I finished reading Beth Novek’s book called Smart Citizen, Smarter State. Novek focuses on citizen engagement and calls for more expert-centric software to help government identify and utilize expertise outside of government to help with government decisions.

This book was a great representation of the lack of good software within government. Her examples of policies like FACA show how hard it is to use citizen engagement. Sometimes, it’s even illegal. In terms of my own research, she backs up the idea that government has limited technology and technology experts to make the systems that better the government.

The one thing that I think she needs to explore more is how that engagement would pan out, especially on a scale that she is trying to create. This is my internal conundrum with citizen communication to policymakers. Right now, it’s “broken”, but in what way? If you ask a policymaker how to fix it, the answer is probably quite different from the citizen’s answer. That’s because they embody different democratic values of engagement and influence.

Novek also focuses on citizen involvement in the knowledge collection, and not the decision making process. This goes along the lines of Churchill’s “Experts on Tap, Not on Top“.

This reflects an internal conundrum  I am exploring Ofcourse, policymakers should listen to what their citizens have to say. They have the constitutional right to do so, and their knowledge can provide assistance to those in power. But just because policymakers listen to the comments and demands of their citizens, does not mean they have to act upon them . So should novel technologies develop systems that have a goal to influence legislation?…Maybe not. Maybe the answer is as Novek suggested; to develop systems that provide quality knowledge to policymakers, so their own decisions can be based on rational evidence. (That possibility leads down a whole different rabbit hole of issues on what is ‘rational’… )

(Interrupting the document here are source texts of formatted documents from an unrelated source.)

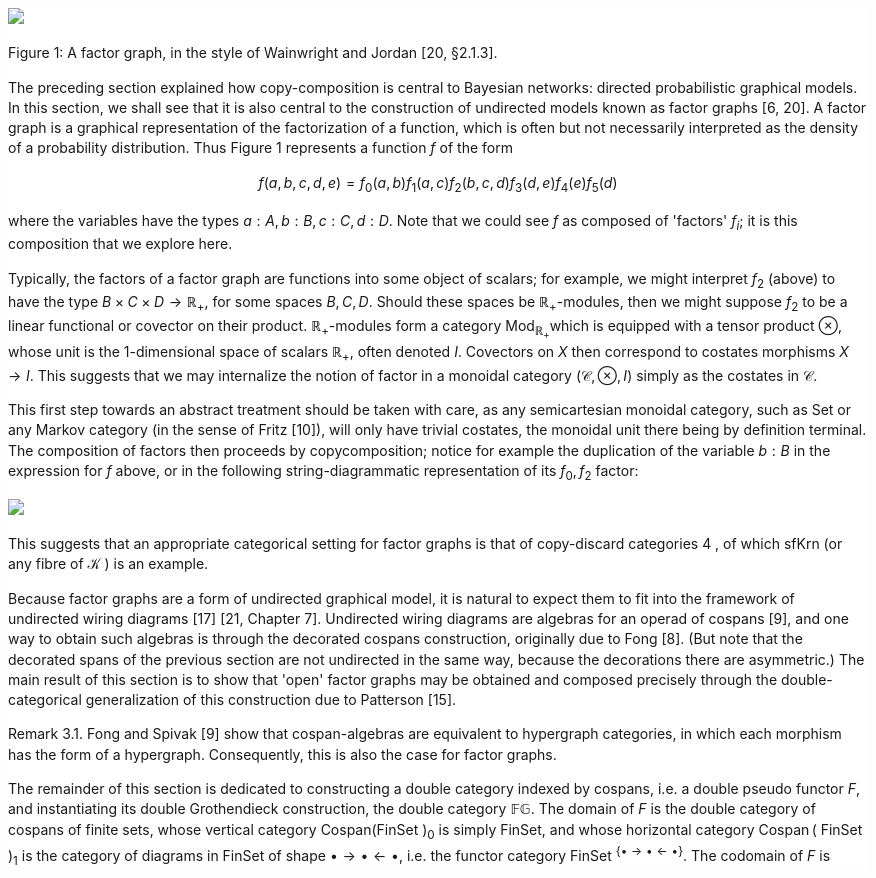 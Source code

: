 ![](https://cdn.mathpix.com/cropped/2024_06_13_49e9ea75af24a1106332g-08.jpg?height=388&width=743&top_left_y=608&top_left_x=688)

Figure 1: A factor graph, in the style of Wainwright and Jordan [20, §2.1.3].

The preceding section explained how copy-composition is central to Bayesian networks: directed probabilistic graphical models. In this section, we shall see that it is also central to the construction of undirected models known as factor graphs [6, 20]. A factor graph is a graphical representation of the factorization of a function, which is often but not necessarily interpreted as the density of a probability distribution. Thus Figure 1 represents a function $f$ of the form

$$
f(a, b, c, d, e)=f_{0}(a, b) f_{1}(a, c) f_{2}(b, c, d) f_{3}(d, e) f_{4}(e) f_{5}(d)
$$

where the variables have the types $a: A, b: B, c: C, d: D$. Note that we could see $f$ as composed of 'factors' $f_{i}$; it is this composition that we explore here.

Typically, the factors of a factor graph are functions into some object of scalars; for example, we might interpret $f_{2}$ (above) to have the type $B \times C \times D \rightarrow \mathbb{R}_{+}$, for some spaces $B, C, D$. Should these spaces be $\mathbb{R}_{+}$-modules, then we might suppose $f_{2}$ to be a linear functional or covector on their product. $\mathbb{R}_{+}$-modules form a category $\operatorname{Mod}_{\mathbb{R}_{+}}$which is equipped with a tensor product $\otimes$, whose unit is the 1-dimensional space of scalars $\mathbb{R}_{+}$, often denoted $I$. Covectors on $X$ then correspond to costates morphisms $X \rightarrow I$. This suggests that we may internalize the notion of factor in a monoidal category $(\mathscr{C}, \otimes, I)$ simply as the costates in $\mathscr{C}$.

This first step towards an abstract treatment should be taken with care, as any semicartesian monoidal category, such as Set or any Markov category (in the sense of Fritz [10]), will only have trivial costates, the monoidal unit there being by definition terminal. The composition of factors then proceeds by copycomposition; notice for example the duplication of the variable $b: B$ in the expression for $f$ above, or in the following string-diagrammatic representation of its $f_{0}, f_{2}$ factor:

![](https://cdn.mathpix.com/cropped/2024_06_13_49e9ea75af24a1106332g-08.jpg?height=217&width=290&top_left_y=2209&top_left_x=912)

This suggests that an appropriate categorical setting for factor graphs is that of copy-discard categories 4 , of which sfKrn (or any fibre of $\mathscr{K}$ ) is an example.

Because factor graphs are a form of undirected graphical model, it is natural to expect them to fit into the framework of undirected wiring diagrams [17] [21, Chapter 7]. Undirected wiring diagrams are algebras for an operad of cospans [9], and one way to obtain such algebras is through the decorated cospans construction, originally due to Fong [8]. (But note that the decorated spans of the previous section are not undirected in the same way, because the decorations there are asymmetric.) The main result of this section is to show that 'open' factor graphs may be obtained and composed precisely through the double-categorical generalization of this construction due to Patterson [15].

Remark 3.1. Fong and Spivak [9] show that cospan-algebras are equivalent to hypergraph categories, in which each morphism has the form of a hypergraph. Consequently, this is also the case for factor graphs.

The remainder of this section is dedicated to constructing a double category indexed by cospans, i.e. a double pseudo functor $F$, and instantiating its double Grothendieck construction, the double category $\mathbb{F} \mathbb{G}$. The domain of $F$ is the double category of cospans of finite sets, whose vertical category Cospan(FinSet $)_{0}$ is simply FinSet, and whose horizontal category $\operatorname{Cospan}(\text { FinSet })_{1}$ is the category of diagrams in FinSet of shape $\bullet \rightarrow \bullet \leftarrow \bullet$, i.e. the functor category FinSet ${ }^{\{\bullet \rightarrow \bullet \leftarrow \bullet\}}$. The codomain of $F$ is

As of October 10, 2017, citizens are getting angry, and they want their policymakers to listen to them. But do they really have to? They were elected to represent, not listen. And they can choose not to listen at the risk of not being re-elected.

So as a technologist looking in, what are you suppose to do? Build something better? Is technology just in the way? It’s a hard question that I can’t answer. This doesn’t mean technology doesn’t have the positive potential to be a platform for engagement, but what’s the point of an expert management system if no one wants to engage in or use that expertise? 

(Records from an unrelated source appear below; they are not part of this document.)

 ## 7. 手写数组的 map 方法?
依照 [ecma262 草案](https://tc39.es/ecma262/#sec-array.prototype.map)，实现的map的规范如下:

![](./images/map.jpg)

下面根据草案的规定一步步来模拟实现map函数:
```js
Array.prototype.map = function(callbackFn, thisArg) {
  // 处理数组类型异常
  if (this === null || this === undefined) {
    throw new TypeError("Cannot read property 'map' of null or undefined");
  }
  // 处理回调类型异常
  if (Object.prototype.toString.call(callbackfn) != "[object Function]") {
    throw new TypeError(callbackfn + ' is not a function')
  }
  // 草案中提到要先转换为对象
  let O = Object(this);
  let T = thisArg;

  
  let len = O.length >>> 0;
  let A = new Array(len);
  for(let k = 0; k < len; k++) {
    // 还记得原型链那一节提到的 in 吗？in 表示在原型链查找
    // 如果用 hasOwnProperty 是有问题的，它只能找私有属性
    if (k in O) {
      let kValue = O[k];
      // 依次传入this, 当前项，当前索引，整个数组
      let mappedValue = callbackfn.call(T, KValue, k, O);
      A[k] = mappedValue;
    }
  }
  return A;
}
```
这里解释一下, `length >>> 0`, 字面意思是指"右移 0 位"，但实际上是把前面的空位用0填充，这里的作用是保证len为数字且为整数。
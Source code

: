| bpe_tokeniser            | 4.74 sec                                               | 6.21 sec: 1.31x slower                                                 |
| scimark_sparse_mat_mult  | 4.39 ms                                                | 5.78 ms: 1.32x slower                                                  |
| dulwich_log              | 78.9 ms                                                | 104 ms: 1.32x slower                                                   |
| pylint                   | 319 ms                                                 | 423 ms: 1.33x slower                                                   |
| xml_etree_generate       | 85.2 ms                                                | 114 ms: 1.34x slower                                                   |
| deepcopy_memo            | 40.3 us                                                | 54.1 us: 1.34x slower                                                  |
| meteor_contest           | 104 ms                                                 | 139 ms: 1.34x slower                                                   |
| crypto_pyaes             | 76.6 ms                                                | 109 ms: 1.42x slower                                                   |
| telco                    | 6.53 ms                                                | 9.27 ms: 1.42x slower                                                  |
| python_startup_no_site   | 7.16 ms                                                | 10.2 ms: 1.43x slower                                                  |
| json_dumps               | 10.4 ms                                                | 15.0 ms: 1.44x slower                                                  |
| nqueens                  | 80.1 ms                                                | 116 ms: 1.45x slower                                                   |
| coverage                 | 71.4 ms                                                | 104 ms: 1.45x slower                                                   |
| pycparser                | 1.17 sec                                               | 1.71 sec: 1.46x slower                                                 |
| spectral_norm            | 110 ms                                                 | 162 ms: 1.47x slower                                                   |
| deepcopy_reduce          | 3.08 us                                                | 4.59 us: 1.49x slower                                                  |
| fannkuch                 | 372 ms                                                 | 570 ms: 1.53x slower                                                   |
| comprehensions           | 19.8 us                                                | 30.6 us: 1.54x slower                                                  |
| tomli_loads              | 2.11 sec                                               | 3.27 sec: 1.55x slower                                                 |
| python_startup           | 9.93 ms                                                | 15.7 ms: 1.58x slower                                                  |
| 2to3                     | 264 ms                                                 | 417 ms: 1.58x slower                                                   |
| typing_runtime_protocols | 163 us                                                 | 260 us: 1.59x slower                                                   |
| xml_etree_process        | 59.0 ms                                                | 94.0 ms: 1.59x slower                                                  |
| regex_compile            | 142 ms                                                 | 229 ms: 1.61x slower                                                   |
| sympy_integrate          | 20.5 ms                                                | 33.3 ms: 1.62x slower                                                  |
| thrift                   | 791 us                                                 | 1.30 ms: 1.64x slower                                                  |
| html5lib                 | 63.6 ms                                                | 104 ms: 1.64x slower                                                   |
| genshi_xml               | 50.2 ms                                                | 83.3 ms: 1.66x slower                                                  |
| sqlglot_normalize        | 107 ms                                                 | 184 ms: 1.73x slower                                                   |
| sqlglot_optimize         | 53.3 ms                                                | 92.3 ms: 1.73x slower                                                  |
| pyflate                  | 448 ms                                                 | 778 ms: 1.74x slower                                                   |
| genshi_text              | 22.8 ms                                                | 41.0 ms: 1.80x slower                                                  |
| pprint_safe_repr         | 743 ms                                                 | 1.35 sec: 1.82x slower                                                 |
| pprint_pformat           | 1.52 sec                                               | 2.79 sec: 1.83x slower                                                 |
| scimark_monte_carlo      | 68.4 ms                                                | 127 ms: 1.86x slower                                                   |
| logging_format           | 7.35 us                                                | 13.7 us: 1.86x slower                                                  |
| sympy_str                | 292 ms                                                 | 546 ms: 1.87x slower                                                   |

At the end of the day, I have two internal tensions. First, I think Novek puts too much faith on the current state of the American people to actively participate. Citizens only get involved when they feel their government is failing, or at least that is my current perception with the state of our government today. That is why we established a government in the first place; to let someone represent us so we don’t have to make all the decisions ourselves. But second, I think she has a great point that citizens have something very valuable to offer policymakers and we should provide better access to their valuable knowledge. The question of how that knowledge will actually be used is still up in the air.